Dad died when I was a toddler, leaving us a meticulously handcrafted building to live in. I know his perfectionism irked my mother, but every little bit of our house was made by him, including the plumbing, wiring, drains, and built-in joinery.The house is still there, still looking fine and strong, as far as I can tell from the road. My family hasn’t lived there since I was 18, when my Mum was getting frail and needed a smaller house in a more convenient location.
When my parents bought that piece of land it was in the semi-rural margin of Christchurch, surrounded with market gardens and sheep farms. We had about 1/3 acre of mature trees, lawns and shrubs, no houses overlooking us, and paddocks and fields of flowers over which to roam. A bloody long walk to school, too, but even that was a kind of privilege.

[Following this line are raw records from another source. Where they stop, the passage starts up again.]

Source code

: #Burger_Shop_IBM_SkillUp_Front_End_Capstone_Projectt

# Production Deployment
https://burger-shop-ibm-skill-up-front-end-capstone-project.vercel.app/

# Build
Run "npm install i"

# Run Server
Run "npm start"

When Mum put up the For Sale sign I was shocked that the house Dad had made and the garden we’d all played in had a monetary value. I knew the move made sense (and I was in the process of leaving home anyway), but not being able to come home to that place was a deep loss.

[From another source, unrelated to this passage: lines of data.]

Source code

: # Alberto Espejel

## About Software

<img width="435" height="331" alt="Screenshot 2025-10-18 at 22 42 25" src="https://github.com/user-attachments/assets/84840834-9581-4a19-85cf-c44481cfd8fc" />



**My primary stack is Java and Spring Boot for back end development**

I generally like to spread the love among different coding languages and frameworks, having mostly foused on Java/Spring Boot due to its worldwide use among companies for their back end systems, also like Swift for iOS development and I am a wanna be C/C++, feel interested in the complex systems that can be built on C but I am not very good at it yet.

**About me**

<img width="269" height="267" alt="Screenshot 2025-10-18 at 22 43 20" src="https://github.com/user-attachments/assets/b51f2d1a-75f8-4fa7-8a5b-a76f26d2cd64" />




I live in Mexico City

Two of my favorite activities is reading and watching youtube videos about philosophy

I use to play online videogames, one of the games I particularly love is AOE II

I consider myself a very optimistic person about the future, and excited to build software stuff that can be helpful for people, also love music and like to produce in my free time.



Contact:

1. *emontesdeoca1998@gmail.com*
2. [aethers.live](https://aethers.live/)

Truth was though, the neighbourhood was becoming built-up and suburban. Our house is now surrounded on all sides by other houses on small sections, and a new side-road cuts in just behind the garage. Although the building is still there, the place I knew is almost unrecognisable.

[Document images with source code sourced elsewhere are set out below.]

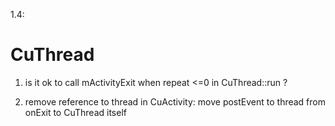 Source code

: 1.4:

# CuThread

1. is it ok to call mActivityExit when repeat <=0 in CuThread::run ?

2. remove reference to thread in CuActivity: move postEvent to thread from onExit to 
   CuThread itself
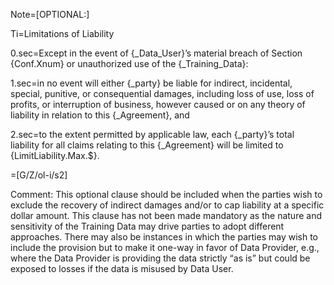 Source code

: Note=[OPTIONAL:]

Ti=Limitations of Liability

0.sec=Except in the event of {_Data_User}’s material breach of Section {Conf.Xnum} or unauthorized use of the {_Training_Data}:

1.sec=in no event will either {_party} be liable for indirect, incidental, special, punitive, or consequential damages, including loss of use, loss of profits, or interruption of business, however caused or on any theory of liability in relation to this {_Agreement}, and

2.sec=to the extent permitted by applicable law, each {_party}’s total liability for all claims relating to this {_Agreement} will be limited to {LimitLiability.Max.$}.

=[G/Z/ol-i/s2]

Comment: This optional clause should be included when the parties wish to exclude the recovery of indirect damages and/or to cap liability at a specific dollar amount. This clause has not been made mandatory as the nature and sensitivity of the Training Data may drive parties to adopt different approaches. There may also be instances in which the parties may wish to include the provision but to make it one-way in favor of Data Provider, e.g., where the Data Provider is providing the data strictly “as is” but could be exposed to losses if the data is misused by Data User.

I’ve lived in many other houses since then, from very short-term student flats to long-term rentals with long-term best friends, to mostly-peaceful co-existence with assorted strangers who I sometimes liked and sometimes didn’t, to buying a house with the man I thought was my life-partner.
Until last year I always lived in Christchurch. Well you know how that went. The city I knew so intimately, in which I’d had almost all my life-experiences, good, bad, and indifferent…isn’t there anymore. I know the community persists, and the physical components will coalesce again, but I feel profoundly dislocated.
I now live on a stretch of Otago coastline where one of my sisters has lived for many years. It’s wild and beautiful (and cold, quite often). I have family here, and we brought Mum down to a local rest home. My great solace here (apart from my wonderful family) has been looking at the sea and walking on the beach, which I’ve known for decades. The beach changes shape from year to year, the sand washed out by storms and washed in by calm weather, a little less here and a little more there; sandbars and lagoons come and go.
Last June when South Dunedin was flooded, the sea surged into our dunes in a way it never has before. Since June the beach is steeply-sloping, the waves are more dangerous, and every high tide takes a little more from the dunes. Grasses and trees continue to topple into the sea. I look at the low-lying houses and roads and bridges, and wonder about the future.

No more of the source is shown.